§ **Material for this task**
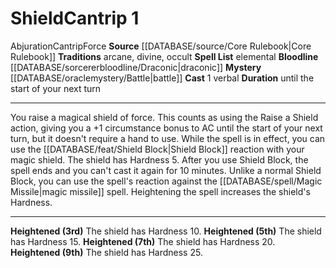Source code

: ﻿---
actions: '[one-action]'
bloodline: '[[DATABASE/sorcererbloodline/Draconic|Draconic]]'
component:
- Verbal
duration: until the start of your next turn
heighten: 3rd, 5th, 7th, 9th
heighten_level: 1, 3, 5, 7, 9
id: '280'
level: '1'
mystery: '[[DATABASE/oraclemystery/Battle|Battle]]'
name: Shield
rarity: Common
school: Abjuration
source: '[[DATABASE/source/Core Rulebook|Core Rulebook]]'
tradition:
- Arcane
- Divine
- Occult
- Elemental
trait:
- '[[DATABASE/trait/Abjuration|Abjuration]]'
- '[[DATABASE/trait/Cantrip|Cantrip]]'
- '[[DATABASE/trait/Force|Force]]'
type: Cantrip

---
# Shield<span class="item-type">Cantrip 1</span>

<span class="item-trait">Abjuration</span><span class="item-trait">Cantrip</span><span class="item-trait">Force</span>
**Source** [[DATABASE/source/Core Rulebook|Core Rulebook]] 
**Traditions** arcane, divine, occult
**Spell List** elemental
**Bloodline** [[DATABASE/sorcererbloodline/Draconic|draconic]]
**Mystery** [[DATABASE/oraclemystery/Battle|battle]]
**Cast** <span class="action-icon">1</span> verbal
**Duration** until the start of your next turn

---
You raise a magical shield of force. This counts as using the Raise a Shield action, giving you a +1 circumstance bonus to AC until the start of your next turn, but it doesn't require a hand to use.
 While the spell is in effect, you can use the [[DATABASE/feat/Shield Block|Shield Block]] reaction with your magic shield. The shield has Hardness 5. After you use Shield Block, the spell ends and you can't cast it again for 10 minutes. Unlike a normal Shield Block, you can use the spell's reaction against the [[DATABASE/spell/Magic Missile|magic missile]] spell.
 Heightening the spell increases the shield's Hardness.

---
**Heightened (3rd)** The shield has Hardness 10.
**Heightened (5th)** The shield has Hardness 15.
**Heightened (7th)** The shield has Hardness 20.
**Heightened (9th)** The shield has Hardness 25.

§ **What needs to be done**
Extract, word for word, each line from the top of the data down to and including the line with "You raise a"; skip the pictures.

§ **Output of the exercise**
Source code

: ﻿---
actions: '[one-action]'
bloodline: '[[DATABASE/sorcererbloodline/Draconic|Draconic]]'
component:
- Verbal
duration: until the start of your next turn
heighten: 3rd, 5th, 7th, 9th
heighten_level: 1, 3, 5, 7, 9
id: '280'
level: '1'
mystery: '[[DATABASE/oraclemystery/Battle|Battle]]'
name: Shield
rarity: Common
school: Abjuration
source: '[[DATABASE/source/Core Rulebook|Core Rulebook]]'
tradition:
- Arcane
- Divine
- Occult
- Elemental
trait:
- '[[DATABASE/trait/Abjuration|Abjuration]]'
- '[[DATABASE/trait/Cantrip|Cantrip]]'
- '[[DATABASE/trait/Force|Force]]'
type: Cantrip

---
# Shield<span class="item-type">Cantrip 1</span>

<span class="item-trait">Abjuration</span><span class="item-trait">Cantrip</span><span class="item-trait">Force</span>
**Source** [[DATABASE/source/Core Rulebook|Core Rulebook]] 
**Traditions** arcane, divine, occult
**Spell List** elemental
**Bloodline** [[DATABASE/sorcererbloodline/Draconic|draconic]]
**Mystery** [[DATABASE/oraclemystery/Battle|battle]]
**Cast** <span class="action-icon">1</span> verbal
**Duration** until the start of your next turn

---
You raise a magical shield of force. This counts as using the Raise a Shield action, giving you a +1 circumstance bonus to AC until the start of your next turn, but it doesn't require a hand to use.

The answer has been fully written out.